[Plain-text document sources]
^^^^^^^^^^^^^^^^

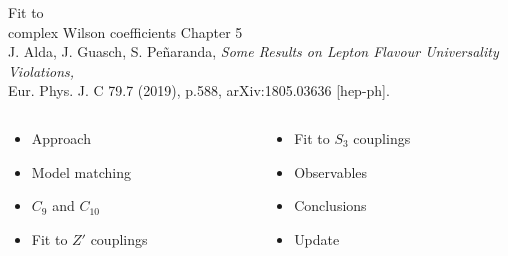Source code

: \documentclass[mathserif, 10pt]{beamer}
\begin{document}
\begin{frame}[plain] %
\begin{block}{\Huge Fit to\\ complex Wilson coefficients}
    Chapter 5 \\
    {\color{red}J. Alda, J. Guasch, S. Peñaranda,
    \textit{Some Results on Lepton Flavour Universality Violations,}\\
    Eur. Phys. J. C 79.7 (2019), p.588, arXiv:1805.03636 [hep-ph].}

\end{block}

\vspace{0.5cm}

\begin{columns}
\begin{column}{0.48\textwidth}
        \begin{itemize}
            \item Approach
\item Model matching
            \item $C_9$ and $C_{10}$
            \item Fit to $Z'$ couplings

\end{itemize}
\end{column}
\begin{column}{0.48\textwidth}
\begin{itemize}
            \item Fit to $S_3$ couplings
            \item Observables
            \item Conclusions
\item Update
        \end{itemize}
\end{column}
\end{columns}


\end{frame}
\end{document}
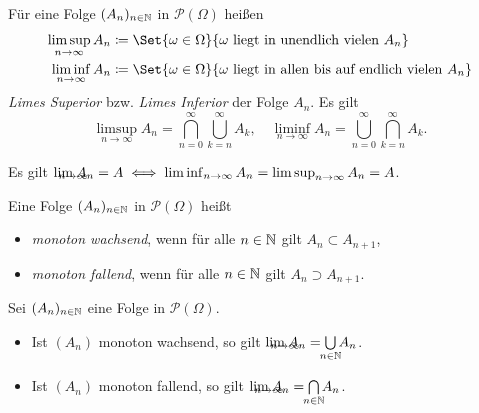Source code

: \documentclass{cheat-sheet}
\newcommand{\PS}{\mathcal{P}} %
\newcommand{\PSO}{\PS(\Omega)} %
\theoremstyle{definition}
\begin{document}
\begin{defn}
  Für eine Folge $(A_n)_{n \in \mathbb{N}}$ in $\PS(\Omega)$ heißen
  \begin{align*}
    \limsup_{n \to \infty} A_n &\coloneqq \Set{ \omega \in \Omega }{ \omega \text{ liegt in unendlich vielen } A_n } \\
    \liminf_{n \to \infty} A_n &\coloneqq \Set{ \omega \in \Omega }{ \omega \text{ liegt in allen bis auf endlich vielen } A_n }
  \end{align*}
  \emph{Limes Superior} bzw. \emph{Limes Inferior} der Folge $A_n$. Es gilt
  \[
    \limsup_{n \to \infty} A_n = \bigcap_{n = 0}^\infty \bigcup_{k = n}^\infty A_k, \quad
    \liminf_{n \to \infty} A_n = \bigcup_{n = 0}^\infty \bigcap_{k = n}^\infty A_k.
  \]
\end{defn}


\begin{satz}
  Es gilt $\lim_{\mathclap{n \to \infty}} A_n = A \iff \liminf_{n \to \infty} A_n = \limsup_{n \to \infty} A_n = A$.
\end{satz}

\begin{defn}
  Eine Folge $(A_n)_{n \in \mathbb{N}}$ in $\PSO$ heißt
  \begin{itemize}
    \item \emph{monoton wachsend}, wenn für alle $n \in \mathbb{N}$ gilt $A_n \subset A_{n+1}$,
    \item \emph{monoton fallend}, wenn für alle $n \in \mathbb{N}$ gilt $A_n \supset A_{n+1}$.
  \end{itemize}
\end{defn}

\begin{satz}
  Sei $(A_n)_{n \in \mathbb{N}}$ eine Folge in $\PSO$.
  \begin{itemize}
    \item Ist $(A_n)$ monoton wachsend, so gilt $\lim_{\mathclap{n \to \infty}} A_n = \bigcup_{\mathclap{n \in \N}} A_n$.
    \item Ist $(A_n)$ monoton fallend, so gilt $\lim_{\mathclap{n \to \infty}} A_n = \bigcap_{\mathclap{n \in \N}} A_n$.
  \end{itemize}
\end{satz}
\end{document}
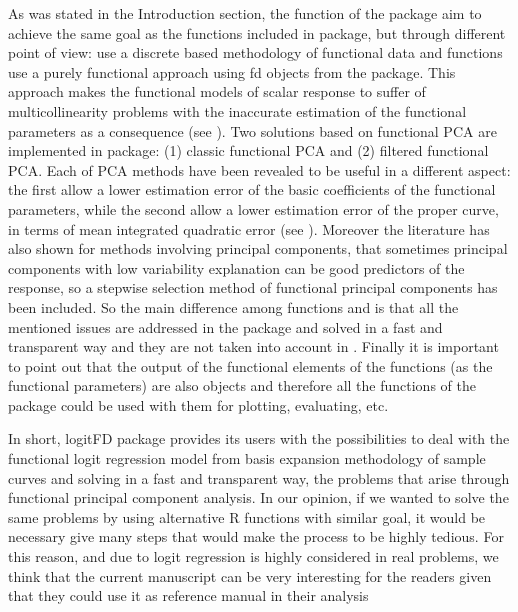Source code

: As was stated in the Introduction section, the  function of the  package aim to achieve the same goal as the functions included in  package, but through different point of view:  use a discrete based methodology of functional data and  functions use a purely functional approach using fd objects from the  package. This approach makes the functional models of scalar response to suffer of multicollinearity problems with the inaccurate estimation of the functional parameters as a consequence (see \cite{Escabias04}). Two solutions based on functional PCA are implemented in  package: (1) classic functional PCA and (2) filtered functional PCA. Each of PCA methods have been revealed to be useful in a different aspect: the first allow a lower estimation error of the basic coefficients of the functional parameters, while the second allow a lower estimation error of the proper curve, in terms of mean integrated quadratic error (see \cite{Escabias04}). Moreover the literature has also shown for methods involving principal components, that sometimes principal components with low variability explanation can be good predictors of the response, so a stepwise selection method of functional principal components has been included. So the main difference among  functions and  is that all the mentioned issues are addressed in the  package and solved in a fast and transparent way and they are not taken into account in . Finally it is important to point out that the output of the functional elements of the  functions (as the functional parameters) are also  objects and therefore all the functions of the  package could be used with them for plotting, evaluating, etc.

In short, logitFD package provides its users with the possibilities to deal with the functional logit regression model from basis expansion methodology of sample curves and solving in a fast and transparent way, the problems that arise through functional principal component analysis. In our opinion, if we wanted to solve the same problems by using alternative R functions with similar goal, it would be necessary give many steps that would make the process to be highly tedious. For this reason, and due to logit regression is highly considered in real problems, we think that the current manuscript can be very interesting for the readers given that they could use it as reference manual in their analysis

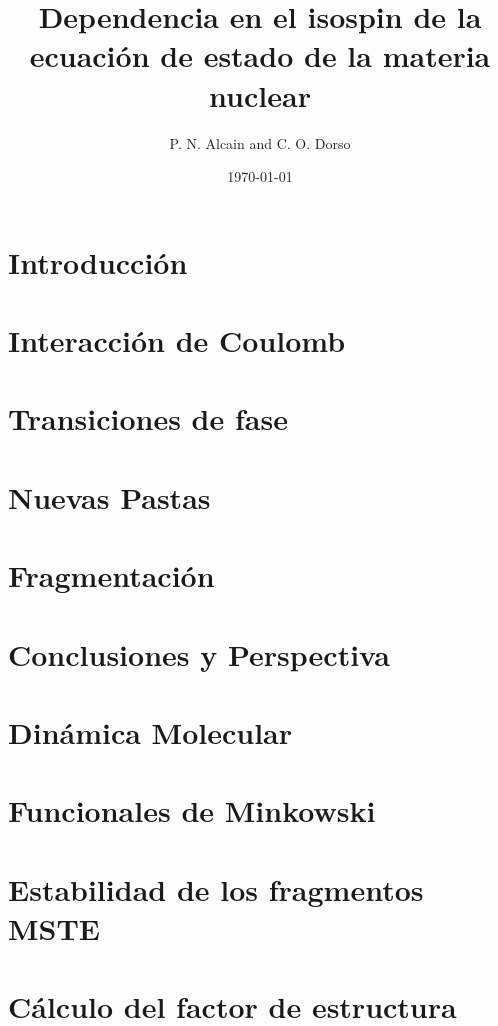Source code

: \documentclass[12pt]{book}
\title{Dependencia en el isospin de la ecuación de estado de la materia nuclear}
\author{P. N. Alcain and C. O. Dorso}
\date{\today}
\begin{document}
\maketitle
{}
\tableofcontents

\chapter[Introducción]{Introducción}
\label{ch:introduccion}



\chapter[Efecto de Coulomb]{Interacción de Coulomb}
\label{ch:coulomb}


\chapter[Transiciones de fase]{Transiciones de fase}
\label{ch:transicion}


\chapter[Nuevas pastas]{Nuevas Pastas}
\label{ch:nuevas_pastas}


\chapter[Fragmentación]{Fragmentación}
\label{ch:fragmentacion}


\chapter[Conclusiones y Perspectiva]{Conclusiones y Perspectiva}
\label{ch:conclusiones}


\appendix

\chapter{Dinámica Molecular}
\label{ap:md}


\chapter{Funcionales de Minkowski}
\label{ap:minkowski}


\chapter{Estabilidad de los fragmentos MSTE}
\label{ap:mste}


\chapter{Cálculo del factor de estructura}
\label{ap:sq}



\end{document}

^^^^^^^^^^^^^^^^

Your answer must be an exact copy of every entry, with no pictures in it.

-- Output --
Source code

: \documentclass[mathserif, 10pt]{beamer}
\begin{document}
\begin{frame}[plain] %
\begin{block}{\Huge Fit to\\ complex Wilson coefficients}
    Chapter 5 \\
    {\color{red}J. Alda, J. Guasch, S. Peñaranda,
    \textit{Some Results on Lepton Flavour Universality Violations,}\\
    Eur. Phys. J. C 79.7 (2019), p.588, arXiv:1805.03636 [hep-ph].}

\end{block}

\vspace{0.5cm}

\begin{columns}
\begin{column}{0.48\textwidth}
        \begin{itemize}
            \item Approach
\item Model matching
            \item $C_9$ and $C_{10}$
            \item Fit to $Z'$ couplings

\end{itemize}
\end{column}
\begin{column}{0.48\textwidth}
\begin{itemize}
            \item Fit to $S_3$ couplings
            \item Observables
            \item Conclusions
\item Update
        \end{itemize}
\end{column}
\end{columns}


\end{frame}
\end{document}
Source code

: \documentclass{cheat-sheet}
\newcommand{\PS}{\mathcal{P}} %
\newcommand{\PSO}{\PS(\Omega)} %
\theoremstyle{definition}
\begin{document}
\begin{defn}
  Für eine Folge $(A_n)_{n \in \mathbb{N}}$ in $\PS(\Omega)$ heißen
  \begin{align*}
    \limsup_{n \to \infty} A_n &\coloneqq \Set{ \omega \in \Omega }{ \omega \text{ liegt in unendlich vielen } A_n } \\
    \liminf_{n \to \infty} A_n &\coloneqq \Set{ \omega \in \Omega }{ \omega \text{ liegt in allen bis auf endlich vielen } A_n }
  \end{align*}
  \emph{Limes Superior} bzw. \emph{Limes Inferior} der Folge $A_n$. Es gilt
  \[
    \limsup_{n \to \infty} A_n = \bigcap_{n = 0}^\infty \bigcup_{k = n}^\infty A_k, \quad
    \liminf_{n \to \infty} A_n = \bigcup_{n = 0}^\infty \bigcap_{k = n}^\infty A_k.
  \]
\end{defn}


\begin{satz}
  Es gilt $\lim_{\mathclap{n \to \infty}} A_n = A \iff \liminf_{n \to \infty} A_n = \limsup_{n \to \infty} A_n = A$.
\end{satz}

\begin{defn}
  Eine Folge $(A_n)_{n \in \mathbb{N}}$ in $\PSO$ heißt
  \begin{itemize}
    \item \emph{monoton wachsend}, wenn für alle $n \in \mathbb{N}$ gilt $A_n \subset A_{n+1}$,
    \item \emph{monoton fallend}, wenn für alle $n \in \mathbb{N}$ gilt $A_n \supset A_{n+1}$.
  \end{itemize}
\end{defn}

\begin{satz}
  Sei $(A_n)_{n \in \mathbb{N}}$ eine Folge in $\PSO$.
  \begin{itemize}
    \item Ist $(A_n)$ monoton wachsend, so gilt $\lim_{\mathclap{n \to \infty}} A_n = \bigcup_{\mathclap{n \in \N}} A_n$.
    \item Ist $(A_n)$ monoton fallend, so gilt $\lim_{\mathclap{n \to \infty}} A_n = \bigcap_{\mathclap{n \in \N}} A_n$.
  \end{itemize}
\end{satz}
\end{document}
Source code

: As was stated in the Introduction section, the  function of the  package aim to achieve the same goal as the functions included in  package, but through different point of view:  use a discrete based methodology of functional data and  functions use a purely functional approach using fd objects from the  package. This approach makes the functional models of scalar response to suffer of multicollinearity problems with the inaccurate estimation of the functional parameters as a consequence (see \cite{Escabias04}). Two solutions based on functional PCA are implemented in  package: (1) classic functional PCA and (2) filtered functional PCA. Each of PCA methods have been revealed to be useful in a different aspect: the first allow a lower estimation error of the basic coefficients of the functional parameters, while the second allow a lower estimation error of the proper curve, in terms of mean integrated quadratic error (see \cite{Escabias04}). Moreover the literature has also shown for methods involving principal components, that sometimes principal components with low variability explanation can be good predictors of the response, so a stepwise selection method of functional principal components has been included. So the main difference among  functions and  is that all the mentioned issues are addressed in the  package and solved in a fast and transparent way and they are not taken into account in . Finally it is important to point out that the output of the functional elements of the  functions (as the functional parameters) are also  objects and therefore all the functions of the  package could be used with them for plotting, evaluating, etc.

In short, logitFD package provides its users with the possibilities to deal with the functional logit regression model from basis expansion methodology of sample curves and solving in a fast and transparent way, the problems that arise through functional principal component analysis. In our opinion, if we wanted to solve the same problems by using alternative R functions with similar goal, it would be necessary give many steps that would make the process to be highly tedious. For this reason, and due to logit regression is highly considered in real problems, we think that the current manuscript can be very interesting for the readers given that they could use it as reference manual in their analysis

Source code

: \documentclass[12pt]{book}
\title{Dependencia en el isospin de la ecuación de estado de la materia nuclear}
\author{P. N. Alcain and C. O. Dorso}
\date{\today}
\begin{document}
\maketitle
{}
\tableofcontents

\chapter[Introducción]{Introducción}
\label{ch:introduccion}



\chapter[Efecto de Coulomb]{Interacción de Coulomb}
\label{ch:coulomb}


\chapter[Transiciones de fase]{Transiciones de fase}
\label{ch:transicion}


\chapter[Nuevas pastas]{Nuevas Pastas}
\label{ch:nuevas_pastas}


\chapter[Fragmentación]{Fragmentación}
\label{ch:fragmentacion}


\chapter[Conclusiones y Perspectiva]{Conclusiones y Perspectiva}
\label{ch:conclusiones}


\appendix

\chapter{Dinámica Molecular}
\label{ap:md}


\chapter{Funcionales de Minkowski}
\label{ap:minkowski}


\chapter{Estabilidad de los fragmentos MSTE}
\label{ap:mste}


\chapter{Cálculo del factor de estructura}
\label{ap:sq}



\end{document}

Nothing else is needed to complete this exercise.